- Task item
Within the material below, find each line bearing the word "into" and present it.

──────

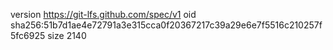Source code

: version https://git-lfs.github.com/spec/v1
oid sha256:51b7d1ae4e72791a3e315cca0f20367217c39a29e6e7f5516c210257f5fc6925
size 2140
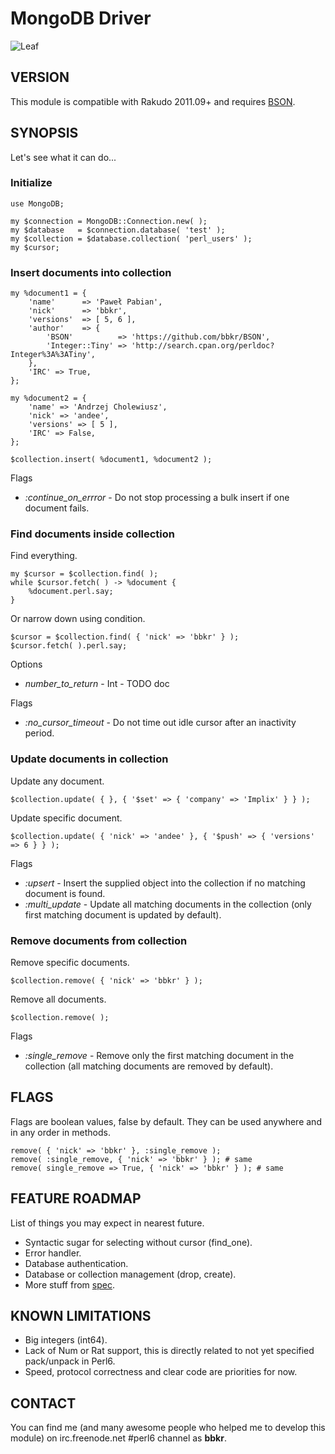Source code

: # MongoDB Driver

![Leaf](http://modules.perl6.org/logos/MongoDB.png)


## VERSION

This module is compatible with Rakudo 2011.09+
and requires [BSON](https://github.com/bbkr/BSON "BSON 0.2+").


## SYNOPSIS

Let's see what it can do...

### Initialize

    use MongoDB;
    
    my $connection = MongoDB::Connection.new( );
    my $database   = $connection.database( 'test' );
    my $collection = $database.collection( 'perl_users' );
    my $cursor;

### Insert documents into collection

    my %document1 = {
        'name'      => 'Paweł Pabian',
        'nick'      => 'bbkr',
        'versions'  => [ 5, 6 ],
        'author'    => {
            'BSON'          => 'https://github.com/bbkr/BSON',
            'Integer::Tiny' => 'http://search.cpan.org/perldoc?Integer%3A%3ATiny',
        },
        'IRC' => True,
    };
    
    my %document2 = {
        'name' => 'Andrzej Cholewiusz',
        'nick' => 'andee',
        'versions' => [ 5 ],
        'IRC' => False,
    };

    $collection.insert( %document1, %document2 );

Flags

* _:continue_on_errror_ - Do not stop processing a bulk insert if one document fails.

### Find documents inside collection

Find everything.

    my $cursor = $collection.find( );
    while $cursor.fetch( ) -> %document {
        %document.perl.say;
    }

Or narrow down using condition.

    $cursor = $collection.find( { 'nick' => 'bbkr' } );
    $cursor.fetch( ).perl.say;

Options

* _number_to_return_ - Int - TODO doc

Flags

* _:no_cursor_timeout_ - Do not time out idle cursor after an inactivity period.

### Update documents in collection

Update any document.

    $collection.update( { }, { '$set' => { 'company' => 'Implix' } } );

Update specific document.

    $collection.update( { 'nick' => 'andee' }, { '$push' => { 'versions' => 6 } } );

Flags

* _:upsert_ - Insert the supplied object into the collection if no matching document is found.
* _:multi_update_ - Update all matching documents in the collection (only first matching document is updated by default).

### Remove documents from collection

Remove specific documents.

    $collection.remove( { 'nick' => 'bbkr' } );

Remove all documents.

    $collection.remove( );

Flags

* _:single_remove_ - Remove only the first matching document in the collection (all matching documents are removed by default).

## FLAGS

Flags are boolean values, false by default.
They can be used anywhere and in any order in methods.

    remove( { 'nick' => 'bbkr' }, :single_remove ); 
    remove( :single_remove, { 'nick' => 'bbkr' } ); # same
    remove( single_remove => True, { 'nick' => 'bbkr' } ); # same


## FEATURE ROADMAP

List of things you may expect in nearest future.

* Syntactic sugar for selecting without cursor (find_one).
* Error handler.
* Database authentication.
* Database or collection management (drop, create).
* More stuff from [spec](http://www.mongodb.org/display/DOCS/Mongo+Driver+Requirements "Mongo Driver requirements").


## KNOWN LIMITATIONS

* Big integers (int64).
* Lack of Num or Rat support, this is directly related to not yet specified pack/unpack in Perl6.
* Speed, protocol correctness and clear code are priorities for now.


## CONTACT

You can find me (and many awesome people who helped me to develop this module)
on irc.freenode.net #perl6 channel as __bbkr__.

──────

- Exercise solution
### Insert documents into collection
* _:upsert_ - Insert the supplied object into the collection if no matching document is found.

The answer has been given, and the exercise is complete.